A concern exists with sending military submarines, deep-sea vessels, and autonomous underwater vehicles beneath the ocean’s surface.

They are unable to use the satellite GPS (Global Positioning System).

GPS satellites orbiting our planet at an altitude of approximately 12,600 miles transmit radio signals to the Earth’s surface at the speed of light.

These satellites provide the military (and us) with continuous ‘round-the-planet surface location coverage.

Unfortunately, a GPS radio signal is unable to travel through seawater to reach submerged vessels.

They occasionally need to rise to the surface in order to get an accurate GPS “fix” on their location.

One risk associated with an undersea vessel coming to the surface includes the opportunity for a potential enemy to detect it.

Even if it remains in shallow water and raises its mast or radio-signal receiver pole above the water’s surface to obtain GPS signaling, it still risks detection.

Another obstacle an undersea vessel may face when surfacing, is having its reception of satellite GPS signals intentionally blocked or jammed.
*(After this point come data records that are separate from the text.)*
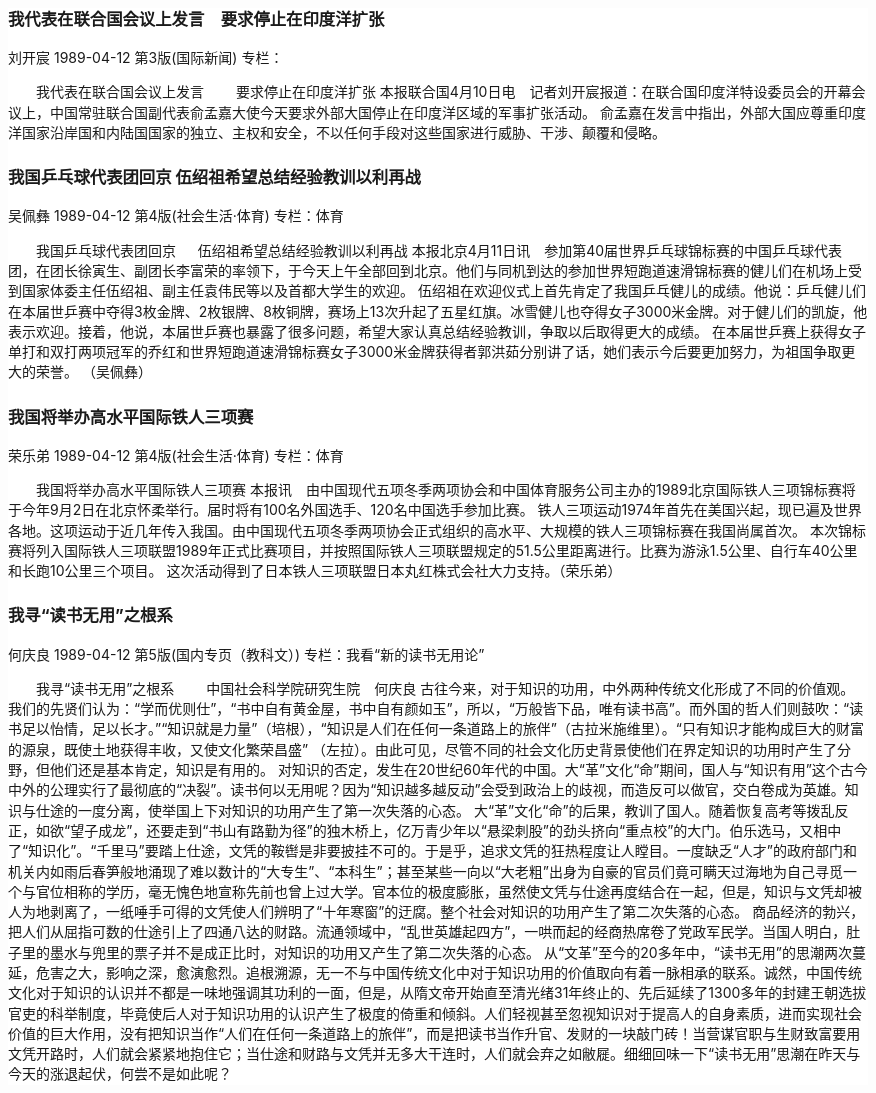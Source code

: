 
### 我代表在联合国会议上发言　要求停止在印度洋扩张
刘开宸
1989-04-12
第3版(国际新闻)
专栏：

　　我代表在联合国会议上发言
　　要求停止在印度洋扩张
    本报联合国4月10日电　记者刘开宸报道：在联合国印度洋特设委员会的开幕会议上，中国常驻联合国副代表俞孟嘉大使今天要求外部大国停止在印度洋区域的军事扩张活动。
    俞孟嘉在发言中指出，外部大国应尊重印度洋国家沿岸国和内陆国国家的独立、主权和安全，不以任何手段对这些国家进行威胁、干涉、颠覆和侵略。


### 我国乒乓球代表团回京  伍绍祖希望总结经验教训以利再战
吴佩彝
1989-04-12
第4版(社会生活·体育)
专栏：体育

　　我国乒乓球代表团回京
　  伍绍祖希望总结经验教训以利再战
    本报北京4月11日讯　参加第40届世界乒乓球锦标赛的中国乒乓球代表团，在团长徐寅生、副团长李富荣的率领下，于今天上午全部回到北京。他们与同机到达的参加世界短跑道速滑锦标赛的健儿们在机场上受到国家体委主任伍绍祖、副主任袁伟民等以及首都大学生的欢迎。
    伍绍祖在欢迎仪式上首先肯定了我国乒乓健儿的成绩。他说：乒乓健儿们在本届世乒赛中夺得3枚金牌、2枚银牌、8枚铜牌，赛场上13次升起了五星红旗。冰雪健儿也夺得女子3000米金牌。对于健儿们的凯旋，他表示欢迎。接着，他说，本届世乒赛也暴露了很多问题，希望大家认真总结经验教训，争取以后取得更大的成绩。
    在本届世乒赛上获得女子单打和双打两项冠军的乔红和世界短跑道速滑锦标赛女子3000米金牌获得者郭洪茹分别讲了话，她们表示今后要更加努力，为祖国争取更大的荣誉。
              （吴佩彝）


### 我国将举办高水平国际铁人三项赛
荣乐弟
1989-04-12
第4版(社会生活·体育)
专栏：体育

　　我国将举办高水平国际铁人三项赛
    本报讯　由中国现代五项冬季两项协会和中国体育服务公司主办的1989北京国际铁人三项锦标赛将于今年9月2日在北京怀柔举行。届时将有100名外国选手、120名中国选手参加比赛。
    铁人三项运动1974年首先在美国兴起，现已遍及世界各地。这项运动于近几年传入我国。由中国现代五项冬季两项协会正式组织的高水平、大规模的铁人三项锦标赛在我国尚属首次。
    本次锦标赛将列入国际铁人三项联盟1989年正式比赛项目，并按照国际铁人三项联盟规定的51.5公里距离进行。比赛为游泳1.5公里、自行车40公里和长跑10公里三个项目。
    这次活动得到了日本铁人三项联盟日本丸红株式会社大力支持。（荣乐弟）


### 我寻“读书无用”之根系
何庆良
1989-04-12
第5版(国内专页（教科文）)
专栏：我看“新的读书无用论”

　　我寻“读书无用”之根系
　　中国社会科学院研究生院　何庆良
    古往今来，对于知识的功用，中外两种传统文化形成了不同的价值观。我们的先贤们认为：“学而优则仕”，“书中自有黄金屋，书中自有颜如玉”，所以，“万般皆下品，唯有读书高”。而外国的哲人们则鼓吹：“读书足以怡情，足以长才。”“知识就是力量”（培根），“知识是人们在任何一条道路上的旅伴”（古拉米施维里）。“只有知识才能构成巨大的财富的源泉，既使土地获得丰收，又使文化繁荣昌盛”
  （左拉）。由此可见，尽管不同的社会文化历史背景使他们在界定知识的功用时产生了分野，但他们还是基本肯定，知识是有用的。
    对知识的否定，发生在20世纪60年代的中国。大“革”文化“命”期间，国人与“知识有用”这个古今中外的公理实行了最彻底的“决裂”。读书何以无用呢？因为“知识越多越反动”会受到政治上的歧视，而造反可以做官，交白卷成为英雄。知识与仕途的一度分离，使举国上下对知识的功用产生了第一次失落的心态。
    大“革”文化“命”的后果，教训了国人。随着恢复高考等拨乱反正，如欲“望子成龙”，还要走到“书山有路勤为径”的独木桥上，亿万青少年以“悬梁刺股”的劲头挤向“重点校”的大门。伯乐选马，又相中了“知识化”。“千里马”要踏上仕途，文凭的鞍辔是非要披挂不可的。于是乎，追求文凭的狂热程度让人瞠目。一度缺乏“人才”的政府部门和机关内如雨后春笋般地涌现了难以数计的“大专生”、“本科生”；甚至某些一向以“大老粗”出身为自豪的官员们竟可瞒天过海地为自己寻觅一个与官位相称的学历，毫无愧色地宣称先前也曾上过大学。官本位的极度膨胀，虽然使文凭与仕途再度结合在一起，但是，知识与文凭却被人为地剥离了，一纸唾手可得的文凭使人们辨明了“十年寒窗”的迂腐。整个社会对知识的功用产生了第二次失落的心态。
    商品经济的勃兴，把人们从屈指可数的仕途引上了四通八达的财路。流通领域中，“乱世英雄起四方”，一哄而起的经商热席卷了党政军民学。当国人明白，肚子里的墨水与兜里的票子并不是成正比时，对知识的功用又产生了第二次失落的心态。
    从“文革”至今的20多年中，“读书无用”的思潮两次蔓延，危害之大，影响之深，愈演愈烈。追根溯源，无一不与中国传统文化中对于知识功用的价值取向有着一脉相承的联系。诚然，中国传统文化对于知识的认识并不都是一味地强调其功利的一面，但是，从隋文帝开始直至清光绪31年终止的、先后延续了1300多年的封建王朝选拔官吏的科举制度，毕竟使后人对于知识功用的认识产生了极度的倚重和倾斜。人们轻视甚至忽视知识对于提高人的自身素质，进而实现社会价值的巨大作用，没有把知识当作“人们在任何一条道路上的旅伴”，而是把读书当作升官、发财的一块敲门砖！当营谋官职与生财致富要用文凭开路时，人们就会紧紧地抱住它；当仕途和财路与文凭并无多大干连时，人们就会弃之如敝屣。细细回味一下“读书无用”思潮在昨天与今天的涨退起伏，何尝不是如此呢？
Underwater vessels are able to stay submerged while tracking their location using undersea navigational sensors, DVL (Doppler Velocity Log), and computing devices equipped with navigation grade IMU (Inertial Measurement Units).

Nevertheless, these methods will not reliably keep track of an undersea craft’s precise location over long periods.
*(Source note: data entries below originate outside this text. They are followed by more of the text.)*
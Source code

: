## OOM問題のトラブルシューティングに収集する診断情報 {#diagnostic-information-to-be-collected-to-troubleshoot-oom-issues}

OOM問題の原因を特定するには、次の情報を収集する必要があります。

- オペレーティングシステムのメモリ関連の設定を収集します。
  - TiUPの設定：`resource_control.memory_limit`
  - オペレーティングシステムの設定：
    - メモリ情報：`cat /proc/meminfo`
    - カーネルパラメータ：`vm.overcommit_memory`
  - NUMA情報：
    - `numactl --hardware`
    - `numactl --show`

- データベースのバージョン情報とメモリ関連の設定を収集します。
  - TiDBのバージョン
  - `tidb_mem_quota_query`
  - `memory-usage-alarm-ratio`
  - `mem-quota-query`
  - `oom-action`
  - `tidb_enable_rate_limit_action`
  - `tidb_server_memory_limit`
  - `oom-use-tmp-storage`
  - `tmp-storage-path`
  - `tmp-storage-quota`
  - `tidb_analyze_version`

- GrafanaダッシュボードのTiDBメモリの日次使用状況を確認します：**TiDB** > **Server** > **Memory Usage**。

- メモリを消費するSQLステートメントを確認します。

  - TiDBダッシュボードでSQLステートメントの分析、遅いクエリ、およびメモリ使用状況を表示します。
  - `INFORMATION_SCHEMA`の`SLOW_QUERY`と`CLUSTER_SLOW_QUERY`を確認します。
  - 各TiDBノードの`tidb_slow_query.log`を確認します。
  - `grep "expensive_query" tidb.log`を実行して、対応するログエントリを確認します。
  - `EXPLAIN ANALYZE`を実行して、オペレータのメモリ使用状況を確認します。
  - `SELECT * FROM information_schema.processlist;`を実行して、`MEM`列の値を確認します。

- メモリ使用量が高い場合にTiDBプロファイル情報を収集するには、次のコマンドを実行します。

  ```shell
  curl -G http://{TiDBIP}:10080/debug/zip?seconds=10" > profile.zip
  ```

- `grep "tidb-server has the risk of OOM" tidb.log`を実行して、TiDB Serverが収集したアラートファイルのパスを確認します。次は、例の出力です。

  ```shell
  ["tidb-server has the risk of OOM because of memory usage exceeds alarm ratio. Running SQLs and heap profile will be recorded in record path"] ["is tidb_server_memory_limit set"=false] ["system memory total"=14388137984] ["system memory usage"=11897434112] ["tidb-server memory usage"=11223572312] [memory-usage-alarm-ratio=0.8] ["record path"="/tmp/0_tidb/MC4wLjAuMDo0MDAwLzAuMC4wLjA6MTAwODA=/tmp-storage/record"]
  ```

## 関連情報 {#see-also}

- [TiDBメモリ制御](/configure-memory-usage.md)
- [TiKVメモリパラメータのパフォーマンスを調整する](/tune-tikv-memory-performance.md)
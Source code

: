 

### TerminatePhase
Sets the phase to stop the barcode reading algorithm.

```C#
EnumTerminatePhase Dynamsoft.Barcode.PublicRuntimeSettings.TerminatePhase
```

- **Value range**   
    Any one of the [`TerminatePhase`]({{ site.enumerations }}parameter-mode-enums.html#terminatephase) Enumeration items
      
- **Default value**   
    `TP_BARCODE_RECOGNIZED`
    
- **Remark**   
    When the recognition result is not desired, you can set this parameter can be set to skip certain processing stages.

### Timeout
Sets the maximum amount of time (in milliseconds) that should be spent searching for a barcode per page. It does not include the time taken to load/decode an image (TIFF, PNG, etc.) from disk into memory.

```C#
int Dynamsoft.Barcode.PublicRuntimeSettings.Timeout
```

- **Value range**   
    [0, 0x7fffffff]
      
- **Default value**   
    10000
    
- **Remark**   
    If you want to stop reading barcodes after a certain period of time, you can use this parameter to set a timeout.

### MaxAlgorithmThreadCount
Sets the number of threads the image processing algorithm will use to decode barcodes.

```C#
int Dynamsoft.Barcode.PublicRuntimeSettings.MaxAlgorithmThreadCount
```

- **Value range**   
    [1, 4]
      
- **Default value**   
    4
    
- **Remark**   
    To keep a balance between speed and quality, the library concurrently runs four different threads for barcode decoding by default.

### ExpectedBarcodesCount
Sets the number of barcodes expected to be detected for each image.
Occasions arise when the location algorithmic guidance data being used as a reference needs to be “refreshed and updated” using the precise and accurate triangulated tracking information obtained by the satellite GPS.

The monetary costs, along with the internal power requirements an underwater vessel expends for using state-of-the art, undersea navigational sensors are, according to information I’ve read: “significant.”
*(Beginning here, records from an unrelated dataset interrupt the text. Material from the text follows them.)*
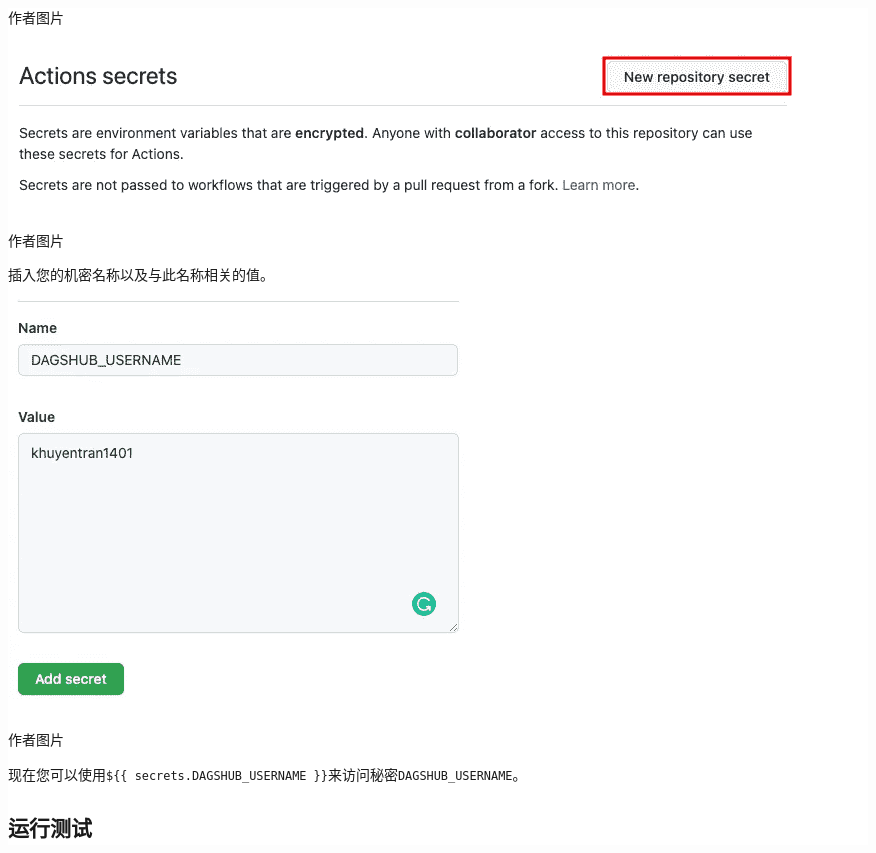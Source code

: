 作者图片

![](img/3ea48134e29e308b337e5d5394e6ae07.png)

作者图片

插入您的机密名称以及与此名称相关的值。

![](img/fa8e3207c3441d30e43791b66cc2287d.png)

作者图片

现在您可以使用`${{ secrets.DAGSHUB_USERNAME }}`来访问秘密`DAGSHUB_USERNAME`。

## 运行测试
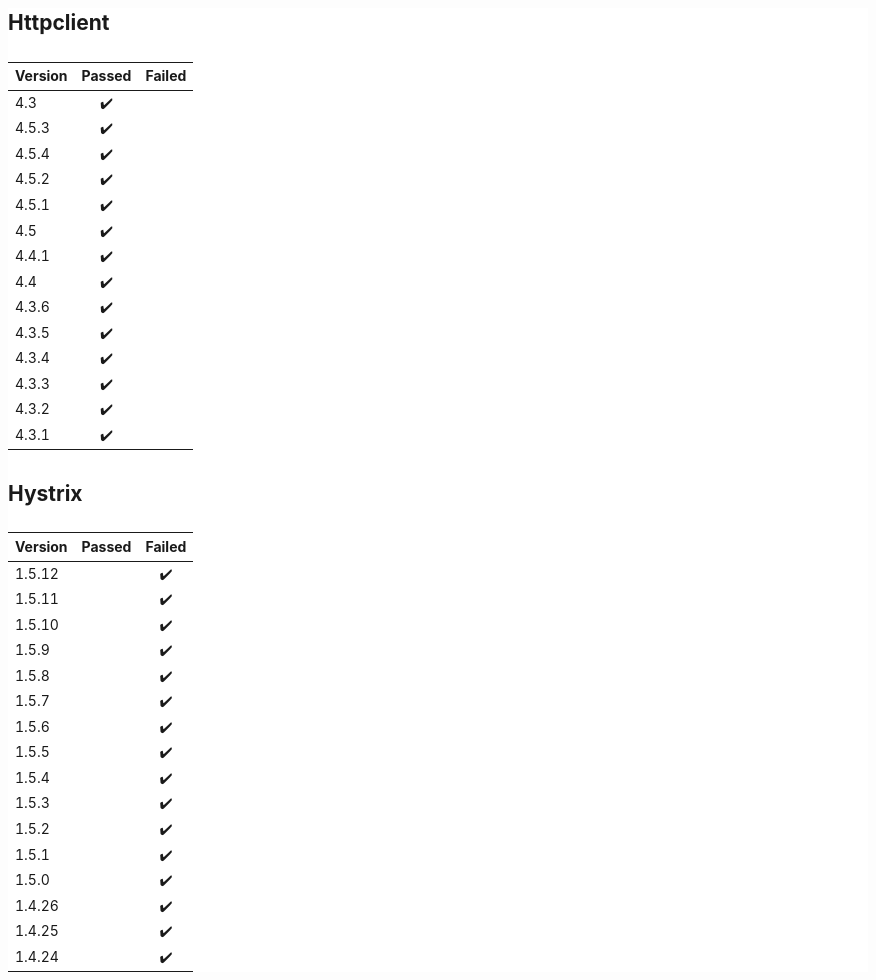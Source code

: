 ## Httpclient

### 
|  Version     | Passed | Failed|
|:------------- |:-------:|:-----:|
| 4.3  | :heavy_check_mark:||
| 4.5.3  | :heavy_check_mark:||
| 4.5.4  | :heavy_check_mark:||
| 4.5.2  | :heavy_check_mark:||
| 4.5.1  | :heavy_check_mark:||
| 4.5  | :heavy_check_mark:||
| 4.4.1  | :heavy_check_mark:||
| 4.4  | :heavy_check_mark:||
| 4.3.6  | :heavy_check_mark:||
| 4.3.5  | :heavy_check_mark:||
| 4.3.4  | :heavy_check_mark:||
| 4.3.3  | :heavy_check_mark:||
| 4.3.2  | :heavy_check_mark:||
| 4.3.1  | :heavy_check_mark:||

## Hystrix

### 
|  Version     | Passed | Failed|
|:------------- |:-------:|:-----:|
| 1.5.12  | |:heavy_check_mark:|
| 1.5.11  | |:heavy_check_mark:|
| 1.5.10  | |:heavy_check_mark:|
| 1.5.9  | |:heavy_check_mark:|
| 1.5.8  | |:heavy_check_mark:|
| 1.5.7  | |:heavy_check_mark:|
| 1.5.6  | |:heavy_check_mark:|
| 1.5.5  | |:heavy_check_mark:|
| 1.5.4  | |:heavy_check_mark:|
| 1.5.3  | |:heavy_check_mark:|
| 1.5.2  | |:heavy_check_mark:|
| 1.5.1  | |:heavy_check_mark:|
| 1.5.0  | |:heavy_check_mark:|
| 1.4.26  | |:heavy_check_mark:|
| 1.4.25  | |:heavy_check_mark:|
| 1.4.24  | |:heavy_check_mark:|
To save time, money, and possible intentional attack upon underwater vessels, the US military wants to install a system similar to today’s satellite GPS network under the oceans’ surface.

The US Department of Defense solicited classified and unclassified research proposals for their Positioning System for Deep Ocean Navigation (POSYDON) program under DARPA (Defense Advanced Research Projects Agency).

POSYDON calls for an “omnipresent and robust” underwater location positioning system, using a number of “acoustic sources” or devices analogous to GPS satellites.

By having an array of underwater acoustic or sounding source-devices acting similar to the platform used with the current satellite GPS, undersea vessels will be able to maintain accurate location positioning without the need for surfacing.

The 48-month POSYDON program is modeled into three phases:

1. A preliminary design focused on signaling processing and ocean modeling.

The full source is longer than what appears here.